If you do purchase a Windows computer, make sure they have really good 24-hour tech support, and squirrel away at least 50% of the cost of the computer in the bank for things that the salesperson “forgot to tell you about”.

You know, I used to be a lot less militant about this—before I got into user services. I mean, I bought a Windows computer myself, three years ago. The only thing I used it for was word processing, and for that, it worked. For me.

But I’m a computer geek. I’ve been a computer geek since I was fifteen years old. When I turned sixteen, I saved up a thousand bucks and, instead of buying a car, I bought a computer, an old TRS-80 Model I, complete with black and white screen and 16 kilobytes of RAM and no hard drive because they hadn’t even been invented yet. I didn’t buy a car until I was in college. I’m as at home with computers as mechanics are with cars. Sure, my Windows computer hasn’t given me any trouble—because I only use it for one thing, writing; because I can tell what’s going wrong before it becomes a problem; because I understand computers and don’t ask it to do something that’ll screw it up; and because I never upgrade it. I have no sound, no CD-ROM; I had to replace the monitor once because the old one blew up. It’s a much better monitor than the old one, but I don’t use the extra capability because it just isn’t worth the trouble. When you hear that “Windows isn’t hard to use once you get used to it”, that’s what it means: it doesn’t mean you’ll no longer have problems, it just means you’ll have resigned yourself to the fact that you won’t be able to use your computer for what you bought it for.
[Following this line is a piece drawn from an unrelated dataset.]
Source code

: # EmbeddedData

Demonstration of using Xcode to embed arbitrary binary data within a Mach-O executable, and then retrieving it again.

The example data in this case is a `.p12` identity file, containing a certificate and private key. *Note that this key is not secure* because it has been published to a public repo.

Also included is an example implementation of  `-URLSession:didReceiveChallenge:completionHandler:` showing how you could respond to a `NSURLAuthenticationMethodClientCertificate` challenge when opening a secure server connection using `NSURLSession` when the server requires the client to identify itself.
The last—and only—time I upgraded my Windows computer, I needed to switch the monitor quality on the old monitor from 16-color to 256-color. On the Mac, all that requires is pressing a single button. Windows? Windows promptly de-installed my working 16-color drivers, installed a non-working 256-color driver, and I had to wait three days to use my computer, because the new driver didn’t work, and Windows had thrown out the old one. Re-installing required DOS knowledge. It required a computer expert—myself. What would you have done?
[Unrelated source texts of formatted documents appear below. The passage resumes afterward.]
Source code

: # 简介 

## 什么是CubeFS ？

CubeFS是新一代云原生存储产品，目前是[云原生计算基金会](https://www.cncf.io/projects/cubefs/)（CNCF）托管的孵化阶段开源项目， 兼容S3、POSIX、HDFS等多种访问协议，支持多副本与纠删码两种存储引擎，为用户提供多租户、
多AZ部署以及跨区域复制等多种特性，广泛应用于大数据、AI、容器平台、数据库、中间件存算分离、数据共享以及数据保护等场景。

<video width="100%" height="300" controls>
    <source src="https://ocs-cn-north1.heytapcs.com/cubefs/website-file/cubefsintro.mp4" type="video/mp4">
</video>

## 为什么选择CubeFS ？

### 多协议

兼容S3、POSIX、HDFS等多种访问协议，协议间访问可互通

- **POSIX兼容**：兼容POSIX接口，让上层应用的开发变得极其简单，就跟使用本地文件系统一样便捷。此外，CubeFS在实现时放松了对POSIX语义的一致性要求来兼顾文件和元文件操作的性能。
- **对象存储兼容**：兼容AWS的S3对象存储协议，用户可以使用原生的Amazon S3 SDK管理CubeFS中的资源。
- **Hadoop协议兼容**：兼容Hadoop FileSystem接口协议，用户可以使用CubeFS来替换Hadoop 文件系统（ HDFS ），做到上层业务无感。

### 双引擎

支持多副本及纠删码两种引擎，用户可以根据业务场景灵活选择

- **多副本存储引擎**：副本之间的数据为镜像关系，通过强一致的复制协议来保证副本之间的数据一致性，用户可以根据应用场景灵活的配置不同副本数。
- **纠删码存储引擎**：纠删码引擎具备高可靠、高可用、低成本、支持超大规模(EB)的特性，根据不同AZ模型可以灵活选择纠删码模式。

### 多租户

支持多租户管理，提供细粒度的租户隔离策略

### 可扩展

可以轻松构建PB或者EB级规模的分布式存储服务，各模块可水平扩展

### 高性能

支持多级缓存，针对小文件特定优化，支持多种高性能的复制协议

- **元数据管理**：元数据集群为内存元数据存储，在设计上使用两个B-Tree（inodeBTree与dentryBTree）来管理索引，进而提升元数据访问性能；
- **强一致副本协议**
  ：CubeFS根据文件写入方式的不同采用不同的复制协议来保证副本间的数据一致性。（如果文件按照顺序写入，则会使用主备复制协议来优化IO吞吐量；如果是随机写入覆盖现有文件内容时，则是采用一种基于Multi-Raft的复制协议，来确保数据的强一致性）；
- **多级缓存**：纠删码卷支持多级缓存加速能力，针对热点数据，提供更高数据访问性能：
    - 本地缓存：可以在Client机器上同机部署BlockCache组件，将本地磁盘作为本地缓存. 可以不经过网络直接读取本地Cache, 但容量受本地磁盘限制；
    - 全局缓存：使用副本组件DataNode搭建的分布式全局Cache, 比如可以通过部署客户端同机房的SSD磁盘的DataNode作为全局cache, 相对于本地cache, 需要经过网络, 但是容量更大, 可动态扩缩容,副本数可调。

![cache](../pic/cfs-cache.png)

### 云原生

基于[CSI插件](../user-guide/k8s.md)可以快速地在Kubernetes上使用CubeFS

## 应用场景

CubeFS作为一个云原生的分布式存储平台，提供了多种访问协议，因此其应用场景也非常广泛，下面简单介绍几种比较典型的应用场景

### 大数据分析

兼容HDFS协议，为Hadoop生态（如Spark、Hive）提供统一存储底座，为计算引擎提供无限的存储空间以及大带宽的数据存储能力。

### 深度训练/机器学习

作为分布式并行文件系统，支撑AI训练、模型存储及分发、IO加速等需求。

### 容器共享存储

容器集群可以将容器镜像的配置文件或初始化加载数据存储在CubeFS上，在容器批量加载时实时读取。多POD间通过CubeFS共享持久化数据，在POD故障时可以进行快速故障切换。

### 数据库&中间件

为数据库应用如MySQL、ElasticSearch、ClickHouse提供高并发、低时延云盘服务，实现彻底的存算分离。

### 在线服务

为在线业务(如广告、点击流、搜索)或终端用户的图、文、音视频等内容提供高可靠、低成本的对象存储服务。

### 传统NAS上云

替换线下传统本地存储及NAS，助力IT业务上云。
Probably called us up at Academic Computing and told us that “your computer isn’t working.” And, of course, we’ll help you to the best of our ability. But while we’re helping you, there’s someone out there on a Mac whose computer is working, and needs to know how to download something from the Internet, or how to transfer files between Microsoft Word and WordPerfect, or send e-mail to their mother—someone who actually wants to do something useful with their computer, rather than just get it to work at all.

They’re on hold, because you bought a computer that wasn’t designed for real people to use. Do them a favor. Make your next computer a Macintosh.

One of the problems we have with Macintoshes in the Academic Computing labs is that people will come in and install new hardware while no one’s looking. That’s right: the lab assistant’s head turns and the user will plug in an external hard drive, or plug their powerbook into our Macintosh network. That ‘problem’ sure as hell doesn’t occur on the IBM side of our labs—installation just isn’t that easy. The only disadvantage you’ll discover on going Macintosh is that your three-year-old will be able to use your computer without asking first for permission.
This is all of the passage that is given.